The first layer of the LSTM has 300 units, 40% of which are dropped for the linear transformation of the input, and 40% of which are dropped for the linear transformation of the recurrent state. The second layer has 64 units, and 40% of units are dropped for the linear transformation of the recurrent state. Then, it runs a Dropout layer, which randomly sets 50% of input units to 0 at each update during training as a way to reduce overfitting. Lastly, it goes to a Dense layer, which is a densely-connected layer. It implements output = activation(dot(input, weights)) where activation is the element-wise ReLu activation function and weights is a weights matrix created by the layer. 

In [96]:
import os
import pandas as pd

X = pd.ExcelFile('./data/training_set_rel3.xls')
X = data.parse("training_set")
y = X['domain1_score']
X = X.dropna(axis=1)
X = X.drop(columns=['rater1_domain1', 'rater2_domain1'])

In [189]:
from keras.layers import Embedding, LSTM, Dense, Dropout, Lambda, Flatten
from keras.models import Sequential, load_model, model_from_config
import keras.backend as K

def get_model():
    model = Sequential([
        LSTM(300, dropout=0.4, recurrent_dropout=0.4, input_shape=[1, 300], return_sequences=True),
        LSTM(64, recurrent_dropout=0.4),
        Dropout(0.5),
        Dense(1, activation='relu')
    ])

    model.compile(loss='mean_squared_error', optimizer='rmsprop', metrics=['mae'])
    model.summary()

    return model

In [122]:
import numpy as np
import nltk
import re
from nltk.corpus import stopwords
from gensim.models import Word2Vec

stopwords = set(stopwords.words('english'))

def essay_to_list(essay):
    # Remove the tags
    essay = re.sub("[^a-zA-Z]", " ", essay)
    words = essay.lower().split()
    return [w for w in words if not w in stopwords]

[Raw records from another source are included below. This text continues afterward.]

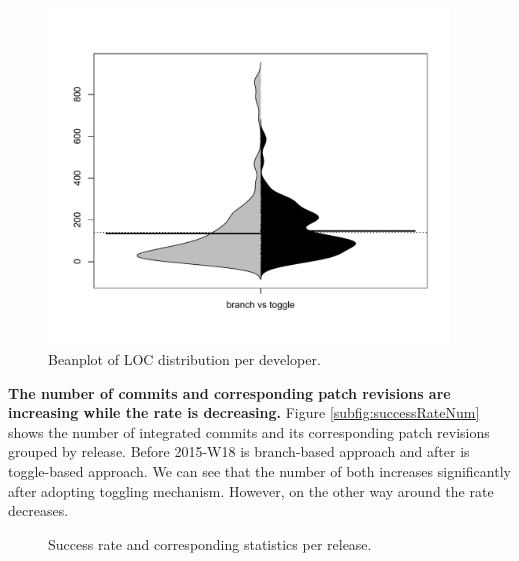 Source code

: \begin{figure}
\includegraphics[width=0.95\textwidth]{figure/avgLOC.pdf}
\caption{Beanplot of LOC distribution per developer.}
\label{fig:LOC}
\end{figure}


\textbf{The number of commits and corresponding patch revisions are increasing while the rate is decreasing.} Figure \ref{subfig:successRateNum} shows the number of integrated commits and its corresponding patch revisions grouped by release. Before 2015-W18 is branch-based approach and after is toggle-based approach. We can see that the number of both increases significantly after adopting toggling mechanism. However, on the other way around the rate decreases. 

\begin{figure}
\caption{Success rate and corresponding statistics per release.}
\label{fig:successRate}
\end{figure}


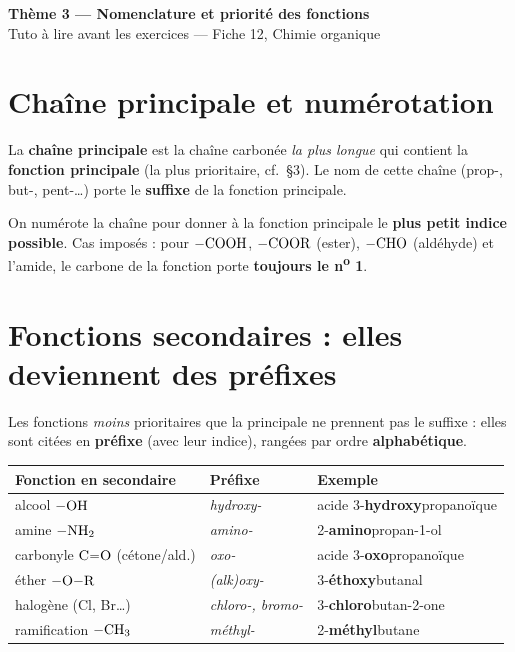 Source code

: \documentclass[11pt,a4paper]{article}
\newcommand{\banner}[2]{%
\begin{tcolorbox}[enhanced,colback=primary,colframe=primary,arc=5pt,boxrule=0pt,
   left=5mm,right=5mm,top=2.5mm,bottom=2.5mm,coltext=white]
{\large\bfseries #1}\\[1pt]{\small #2}
\end{tcolorbox}\vspace{1pt}}
\begin{document}
\banner{Thème 3 — Nomenclature et priorité des fonctions}{%
Tuto à lire avant les exercices — Fiche 12, Chimie organique}

\section{Chaîne principale et numérotation}
\begin{regle}
La \textbf{chaîne principale} est la chaîne carbonée \emph{la plus longue} qui contient la \textbf{fonction principale} (la plus prioritaire, cf.\ §3). Le nom de cette chaîne (prop-, but-, pent-\dots) porte le \textbf{suffixe} de la fonction principale.
\end{regle}
\begin{regle}[Numérotation]
On numérote la chaîne pour donner à la fonction principale le \textbf{plus petit indice possible}. Cas imposés : pour $\ce{-COOH}$, $\ce{-COOR}$ (ester), $\ce{-CHO}$ (aldéhyde) et l'amide, le carbone de la fonction porte \textbf{toujours le n\textsuperscript{o} 1}.
\end{regle}

\section{Fonctions secondaires : elles deviennent des préfixes}
Les fonctions \emph{moins} prioritaires que la principale ne prennent pas le suffixe : elles sont citées en \textbf{préfixe} (avec leur indice), rangées par ordre \textbf{alphabétique}.
\begin{center}\small\renewcommand{\arraystretch}{1.1}
\begin{tabular}{lll}
\toprule
Fonction en secondaire & Préfixe & Exemple \\
\midrule
alcool $\ce{-OH}$ & \textit{hydroxy-} & acide 3-\textbf{hydroxy}propanoïque \\
amine $\ce{-NH2}$ & \textit{amino-} & 2-\textbf{amino}propan-1-ol \\
carbonyle $\ce{C=O}$ (cétone/ald.) & \textit{oxo-} & acide 3-\textbf{oxo}propanoïque \\
éther $\ce{-O-R}$ & \textit{(alk)oxy-} & 3-\textbf{éthoxy}butanal \\
halogène (Cl, Br\dots) & \textit{chloro-, bromo-} & 3-\textbf{chloro}butan-2-one \\
ramification $\ce{-CH3}$ & \textit{méthyl-} & 2-\textbf{méthyl}butane \\
\bottomrule
\end{tabular}
\end{center}
\end{document}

def essay_to_sentences(essay):
    tokenizer = nltk.data.load('tokenizers/punkt/english.pickle')
    raw_sentences = tokenizer.tokenize(essay.strip())
    sentences = []
    for raw_sentence in raw_sentences:
        if len(raw_sentence) > 0:
            sentences.append(essay_to_list(raw_sentence))
    return sentences

# Generate feature vector for the words
def get_feature_vector(words, model, num_features, vec_type="sum"):
    feature_vector = np.zeros((num_features,),dtype="float32")
    num_words = 0.
    index2word_set = set(model.wv.index2word)
    
    max_vec =  np.zeros((num_features,),dtype="float32")
    min_vec =  np.ones((num_features,),dtype="float32")

    for word in words:
        if word in index2word_set:
            num_words += 1
            max_vec = np.maximum(model[word], feature_vector)
            min_vec = np.minimum(model[word], feature_vector)
            feature_vector = np.add(feature_vector, model[word]) 
    
    # return min vector + max vector
    if vec_type == "min+max":
        return np.add(min_vec, max_vec) 
    
    # average of vectors
    elif vec_type == "average":
        return np.divide(feature_vector, num_words)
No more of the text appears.